Sam vio que Astrid daba en el clavo. Mary debía de ser la persona más necesaria de Perdido Beach. Desde el principio tomó la iniciativa de encargarse de la guardería. Y se había convertido en la madre de los peques.

Pero Mary tenía sus propios problemas. Era anoréxica y bulímica. Tomaba antidepresivos a puñados, y el suministro se estaba agotando rápidamente.

Dahra Baidoo, que era quien controlaba los medicamentos de Perdido Beach, fue a ver a Sam en secreto y le explicó que Mary pasaba a verla cada dos días y le pedía lo que tuviera. «Toma Prozac, Zoloft y Lexapro, y esos no son medicamentos suaves, Sam. La gente tiene que tener cuidado con lo de tomar y no tomar estas cosas, según el libro. No coges cualquier cosa y lo mezclas todo».

Sam solo se lo había contado a Astrid. Y advirtió a Dahra que se lo guardara también. En aquel momento se prometió hablar con Mary, pero luego se olvidó del asunto.

Pero ahora, a juzgar por la expresión de angustia de John, Sam intuyó que no estaba nada seguro de que Mary no fuera a ceder al puf y saltar de la ERA.

Votaron. Astrid, Albert y Howard alzaron las manos de inmediato.

—No, colegas. —Edilio meneó la cabeza—. Tendría que mentir a mi propia gente, a los soldados.
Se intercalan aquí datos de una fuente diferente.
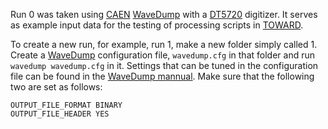 Run 0 was taken using [CAEN][] [WaveDump][] with a [DT5720][] digitizer. It serves as example input data for the testing of processing scripts in [TOWARD][].

To create a new run, for example, run 1,  make a new folder simply called 1. Create a [WaveDump][] configuration file, `wavedump.cfg` in that folder and run `wavedump wavedump.cfg` in it. Settings that can be tuned in the configuration file can be found in the [WaveDump mannual](https://usermanual.wiki/Document/UM2091WaveDumpUserManualrev13.87092449/view). Make sure that the following two are set as follows:

```
OUTPUT_FILE_FORMAT BINARY
OUTPUT_FILE_HEADER YES
```

[CAEN]:https://www.caen.it/
[WaveDump]:https://www.caen.it/products/caen-wavedump/
[DT5720]:https://www.caen.it/products/dt5720/
[TOWARD]:https://github.com/jintonic/toward
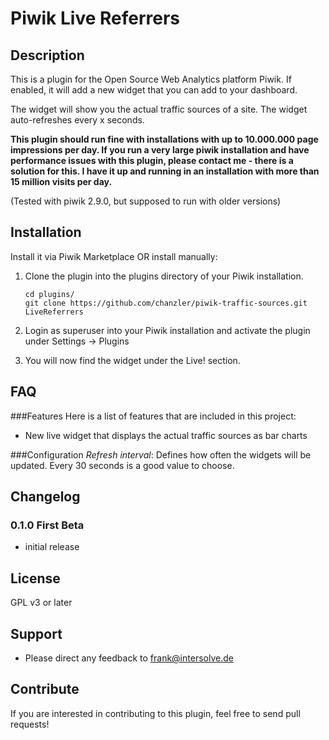 # Piwik Live Referrers

## Description

This is a plugin for the Open Source Web Analytics platform Piwik. If enabled, it will add a new widget that you can add to your dashboard.

The widget will show you the actual traffic sources of a site. The widget auto-refreshes every x seconds. 

**This plugin should run fine with installations with up to 10.000.000 page impressions per day. If you run a very large piwik installation and have performance issues with this plugin, please contact me - there is a solution for this. I have it up and running in an installation with more than 15 million visits per day.**

(Tested with piwik 2.9.0, but supposed to run with older versions)

## Installation

Install it via Piwik Marketplace OR install manually:

1. Clone the plugin into the plugins directory of your Piwik installation.

   ```
   cd plugins/
   git clone https://github.com/chanzler/piwik-traffic-sources.git LiveReferrers
   ```

2. Login as superuser into your Piwik installation and activate the plugin under Settings -> Plugins

3. You will now find the widget under the Live! section.

## FAQ

###Features
Here is a list of features that are included in this project:

* New live widget that displays the actual traffic sources as bar charts

###Configuration
*Refresh interval*: Defines how often the widgets will be updated. Every 30 seconds is a good value to choose.

## Changelog

### 0.1.0 First Beta
* initial release

## License

GPL v3 or later

## Support

* Please direct any feedback to [frank@intersolve.de](mailto:frank@intersolve.de)

## Contribute

If you are interested in contributing to this plugin, feel free to send pull requests!


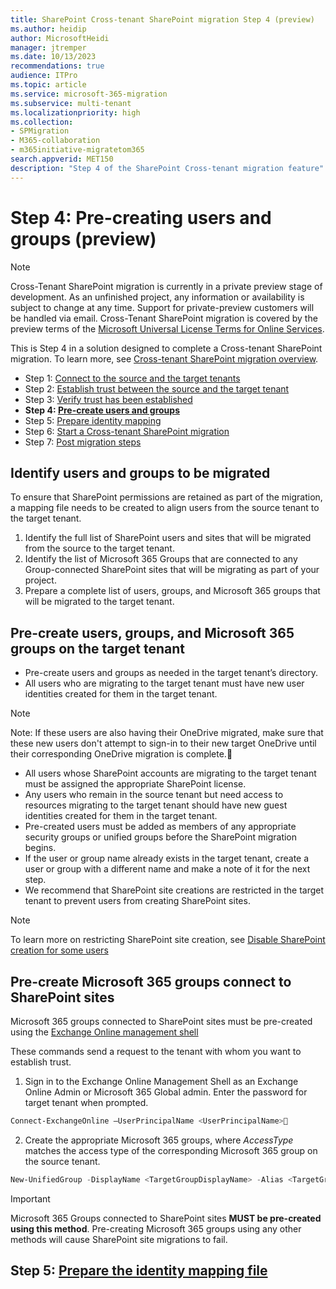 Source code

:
 ```yaml
---
title: SharePoint Cross-tenant SharePoint migration Step 4 (preview)
ms.author: heidip
author: MicrosoftHeidi
manager: jtremper
ms.date: 10/13/2023
recommendations: true
audience: ITPro
ms.topic: article
ms.service: microsoft-365-migration
ms.subservice: multi-tenant
ms.localizationpriority: high
ms.collection: 
- SPMigration
- M365-collaboration
- m365initiative-migratetom365
search.appverid: MET150
description: "Step 4 of the SharePoint Cross-tenant migration feature"
---
```


# Step 4: Pre-creating users and groups (preview)

>[!Note]
>Cross-Tenant SharePoint migration is currently in a private preview stage of development. As an unfinished project, any information or availability is subject to change at any time. Support for private-preview customers will be handled via email. Cross-Tenant SharePoint migration is covered by the preview terms of the [Microsoft Universal License Terms for Online Services](https://www.microsoft.com/licensing/terms/product/ForOnlineServices/all).

This is Step 4 in a solution designed to complete a Cross-tenant SharePoint migration. To learn more, see [Cross-tenant SharePoint migration overview](cross-tenant-SharePoint-migration.md).

- Step 1: [Connect to the source and the target tenants](cross-tenant-SharePoint-migration-step1.md)
- Step 2: [Establish trust between the source and the target tenant](cross-tenant-SharePoint-migration-step2.md) 
- Step 3: [Verify trust has been established](cross-tenant-SharePoint-migration-step3.md) 
- **Step 4: [Pre-create users and groups](cross-tenant-SharePoint-migration-step4.md)**  
- Step 5: [Prepare identity mapping](cross-tenant-SharePoint-migration-step5.md)
- Step 6: [Start a Cross-tenant SharePoint migration](cross-tenant-SharePoint-migration-step6.md)
- Step 7: [Post migration steps](cross-tenant-SharePoint-migration-step7.md)


## Identify users and groups to be migrated

To ensure that SharePoint permissions are retained as part of the migration, a mapping file needs to be created to align users from the source tenant to the target tenant.

1. Identify the full list of SharePoint users and sites that will be migrated from the source to the target tenant.
2. Identify the list of Microsoft 365 Groups that are connected to any Group-connected SharePoint sites that will be migrating as part of your project.
3. Prepare a complete list of users, groups, and Microsoft 365 groups that will be migrated to the target tenant.

## Pre-create users, groups, and Microsoft 365 groups on the target tenant

- Pre-create users and groups as needed in the target tenant’s directory.
- All users who are migrating to the target tenant must have new user identities created for them in the target tenant.

>[!Note]
>Note: If these users are also having their OneDrive migrated, make sure that these new users don't attempt to sign-in to their new target OneDrive until their corresponding OneDrive migration is complete.

- All users whose SharePoint accounts are migrating to the target tenant must be assigned the appropriate SharePoint license.
- Any users who remain in the source tenant but need access to resources migrating to the target tenant should have new guest identities created for them in the target tenant.
- Pre-created users must be added as members of any appropriate security groups or unified groups before the SharePoint migration begins. 
- If the user or group name already exists in the target tenant, create a user or group with a different name and make a note of it for the next step.
- We recommend that SharePoint site creations are restricted in the target tenant to prevent users from creating SharePoint sites.

>[!Note]
>To learn more on restricting SharePoint site creation, see [Disable SharePoint creation for some users](/sharepoint/manage-user-profiles#disable-SharePoint-creation-for-some-users)

## Pre-create Microsoft 365 groups connect to SharePoint sites

Microsoft 365 groups connected to SharePoint sites must be pre-created using the [Exchange Online management shell](/powershell/exchange/connect-to-exchange-online-powershell)

These commands send a request to the tenant with whom you want to establish trust.

1. Sign in to the Exchange Online Management Shell as an Exchange Online Admin or Microsoft 365 Global admin. Enter the password for target tenant when prompted.

```powershell
Connect-ExchangeOnline –UserPrincipalName <UserPrincipalName>
```

2. Create the appropriate Microsoft 365 groups, where *AccessType* matches the access type of the corresponding Microsoft 365 group on the source tenant.

```powershell
New-UnifiedGroup -DisplayName <TargetGroupDisplayName> -Alias <TargetGroupAlias> -AccessType <Private|Public> 

   ```
>[!Important]
>Microsoft 365 Groups connected to SharePoint sites **MUST be pre-created using this method**. Pre-creating Microsoft 365 groups using any other methods will cause SharePoint site migrations to fail.


## Step 5: [Prepare the identity mapping file](cross-tenant-SharePoint-migration-step5.md) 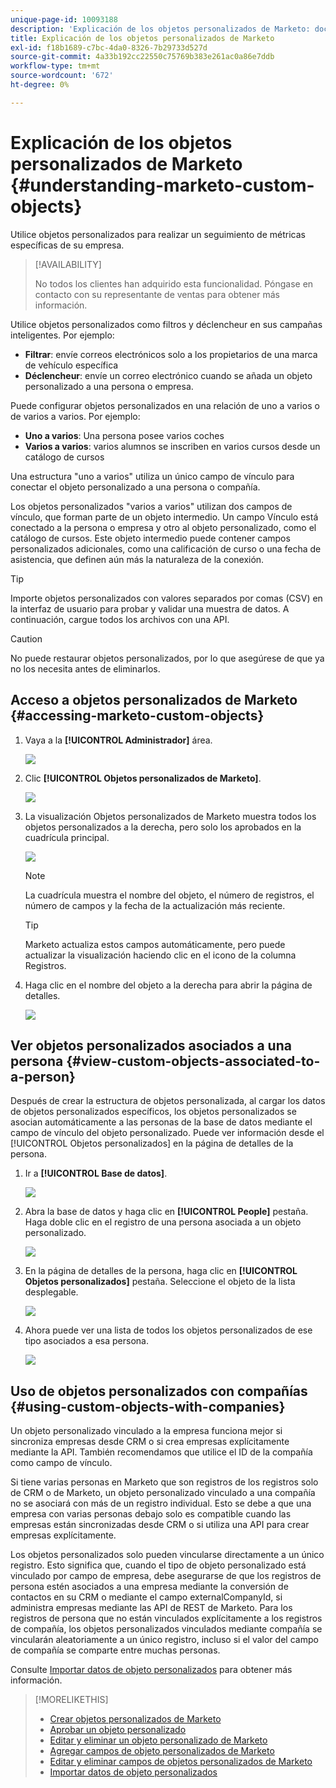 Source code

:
 ```yaml
---
unique-page-id: 10093188
description: 'Explicación de los objetos personalizados de Marketo: documentos de Marketo, documentación del producto'
title: Explicación de los objetos personalizados de Marketo
exl-id: f18b1689-c7bc-4da0-8326-7b29733d527d
source-git-commit: 4a33b192cc22550c75769b383e261ac0a86e7ddb
workflow-type: tm+mt
source-wordcount: '672'
ht-degree: 0%

---
```


# Explicación de los objetos personalizados de Marketo {#understanding-marketo-custom-objects}

Utilice objetos personalizados para realizar un seguimiento de métricas específicas de su empresa.

>[!AVAILABILITY]
>
>No todos los clientes han adquirido esta funcionalidad. Póngase en contacto con su representante de ventas para obtener más información.

Utilice objetos personalizados como filtros y déclencheur en sus campañas inteligentes. Por ejemplo:

* **Filtrar**: envíe correos electrónicos solo a los propietarios de una marca de vehículo específica
* **Déclencheur**: envíe un correo electrónico cuando se añada un objeto personalizado a una persona o empresa.

Puede configurar objetos personalizados en una relación de uno a varios o de varios a varios. Por ejemplo:

* **Uno a varios**: Una persona posee varios coches
* **Varios a varios**: varios alumnos se inscriben en varios cursos desde un catálogo de cursos

Una estructura &quot;uno a varios&quot; utiliza un único campo de vínculo para conectar el objeto personalizado a una persona o compañía.

Los objetos personalizados &quot;varios a varios&quot; utilizan dos campos de vínculo, que forman parte de un objeto intermedio. Un campo Vínculo está conectado a la persona o empresa y otro al objeto personalizado, como el catálogo de cursos. Este objeto intermedio puede contener campos personalizados adicionales, como una calificación de curso o una fecha de asistencia, que definen aún más la naturaleza de la conexión.

>[!TIP]
>
>Importe objetos personalizados con valores separados por comas (CSV) en la interfaz de usuario para probar y validar una muestra de datos. A continuación, cargue todos los archivos con una API.

>[!CAUTION]
>
>No puede restaurar objetos personalizados, por lo que asegúrese de que ya no los necesita antes de eliminarlos.

## Acceso a objetos personalizados de Marketo {#accessing-marketo-custom-objects}

1. Vaya a la **[!UICONTROL Administrador]** área.

   ![](assets/understanding-marketo-custom-objects-1.png)

1. Clic **[!UICONTROL Objetos personalizados de Marketo]**.

   ![](assets/understanding-marketo-custom-objects-2.png)

1. La visualización Objetos personalizados de Marketo muestra todos los objetos personalizados a la derecha, pero solo los aprobados en la cuadrícula principal.

   ![](assets/understanding-marketo-custom-objects-3.png)

   >[!NOTE]
   >
   >La cuadrícula muestra el nombre del objeto, el número de registros, el número de campos y la fecha de la actualización más reciente.

   >[!TIP]
   >
   >Marketo actualiza estos campos automáticamente, pero puede actualizar la visualización haciendo clic en el icono de la columna Registros.

1. Haga clic en el nombre del objeto a la derecha para abrir la página de detalles.

   ![](assets/understanding-marketo-custom-objects-4.png)

## Ver objetos personalizados asociados a una persona {#view-custom-objects-associated-to-a-person}

Después de crear la estructura de objetos personalizada, al cargar los datos de objetos personalizados específicos, los objetos personalizados se asocian automáticamente a las personas de la base de datos mediante el campo de vínculo del objeto personalizado. Puede ver información desde el [!UICONTROL Objetos personalizados] en la página de detalles de la persona.

1. Ir a **[!UICONTROL Base de datos]**.

   ![](assets/understanding-marketo-custom-objects-5.png)

1. Abra la base de datos y haga clic en **[!UICONTROL People]** pestaña. Haga doble clic en el registro de una persona asociada a un objeto personalizado.

   ![](assets/understanding-marketo-custom-objects-6.png)

1. En la página de detalles de la persona, haga clic en **[!UICONTROL Objetos personalizados]** pestaña. Seleccione el objeto de la lista desplegable.

   ![](assets/understanding-marketo-custom-objects-7.png)

1. Ahora puede ver una lista de todos los objetos personalizados de ese tipo asociados a esa persona.

   ![](assets/understanding-marketo-custom-objects-8.png)

## Uso de objetos personalizados con compañías {#using-custom-objects-with-companies}

Un objeto personalizado vinculado a la empresa funciona mejor si sincroniza empresas desde CRM o si crea empresas explícitamente mediante la API. También recomendamos que utilice el ID de la compañía como campo de vínculo.

Si tiene varias personas en Marketo que son registros de los registros solo de CRM o de Marketo, un objeto personalizado vinculado a una compañía no se asociará con más de un registro individual. Esto se debe a que una empresa con varias personas debajo solo es compatible cuando las empresas están sincronizadas desde CRM o si utiliza una API para crear empresas explícitamente.

Los objetos personalizados solo pueden vincularse directamente a un único registro. Esto significa que, cuando el tipo de objeto personalizado está vinculado por campo de empresa, debe asegurarse de que los registros de persona estén asociados a una empresa mediante la conversión de contactos en su CRM o mediante el campo externalCompanyId, si administra empresas mediante las API de REST de Marketo. Para los registros de persona que no están vinculados explícitamente a los registros de compañía, los objetos personalizados vinculados mediante compañía se vincularán aleatoriamente a un único registro, incluso si el valor del campo de compañía se comparte entre muchas personas.

Consulte [Importar datos de objeto personalizados](/help/marketo/product-docs/administration/marketo-custom-objects/import-custom-object-data.md) para obtener más información.

>[!MORELIKETHIS]
>
>* [Crear objetos personalizados de Marketo](/help/marketo/product-docs/administration/marketo-custom-objects/create-marketo-custom-objects.md)
>* [Aprobar un objeto personalizado](/help/marketo/product-docs/administration/marketo-custom-objects/approve-a-custom-object.md)
>* [Editar y eliminar un objeto personalizado de Marketo](/help/marketo/product-docs/administration/marketo-custom-objects/edit-and-delete-a-marketo-custom-object.md)
>* [Agregar campos de objeto personalizados de Marketo](/help/marketo/product-docs/administration/marketo-custom-objects/add-marketo-custom-object-fields.md)
>* [Editar y eliminar campos de objetos personalizados de Marketo](/help/marketo/product-docs/administration/marketo-custom-objects/edit-and-delete-marketo-custom-object-fields.md)
>* [Importar datos de objeto personalizados](/help/marketo/product-docs/administration/marketo-custom-objects/import-custom-object-data.md)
Esos chavales confían en mí.

—No —votó John—. Yo… yo no soy más que un niño y todo eso, pero tendría que mentir a Mary.

Dekka miró a Sam.

—¿Y tú qué dices, Sam?

Astrid lo interrumpió.

—Mirad, podríamos hacerlo temporalmente. Hasta que averigüemos si Orsay se está inventando todo esto. Si más adelante confiesa y admite que todo era mentira, pues vale, ya tendremos nuestra respuesta.

—Igual tendríamos que torturarla… —propuso medio en broma Howard.

—No podemos quedarnos sentados si pensamos que van a morir chavales —suplicó Astrid—. El suicidio es un pecado mortal. Estos niños no saldrán de la ERA, sino que irán al infierno.

—Guau, ¿al infierno? ¿Y eso cómo lo sabemos? —le espetó Howard—. No sabes más que ninguno de nosotros lo que pasa después del puf.

—Pero entonces de qué va todo esto, ¿de tu religión? —saltó Dekka.

—Las religiones de todos están en contra del suicidio —replicó Astrid.

—Yo también estoy en contra. —Dekka se puso a la defensiva—. Pero no quiero verme metida en nada religioso.

—Sea lo que sea lo que represente Orsay, no es una religión —afirmó Astrid con mucha frialdad.

Sam oyó la voz de Orsay en su cabeza: «Déjalos ir, Sam. Déjalos ir y apártate».

Eran las palabras de su madre, si Orsay decía la verdad.

—Démosle una semana —propuso Sam.

Dekka respiró hondo y soltó todo el aire de golpe.

—Vale. Voy a ponerme de parte de Sam en esta historia. Mentiremos. Una semana.

La reunión terminó. Sam fue el primero en salir de la sala, necesitaba desesperadamente aire fresco. Edilio lo alcanzó mientras bajaba corriendo los escalones del ayuntamiento.

—¡Oye, oye! No les hemos contado lo que vimos tú y yo anoche.

Sam se detuvo, miró hacia la plaza, hacia el agujero que habían rellenado.

—¿Ah, sí? ¿Y qué vimos anoche, Edilio? Porque yo solo vi un agujero en el suelo.

Sam no le dio la oportunidad de discutir. No quería oírlo. Y se marchó caminando a toda prisa.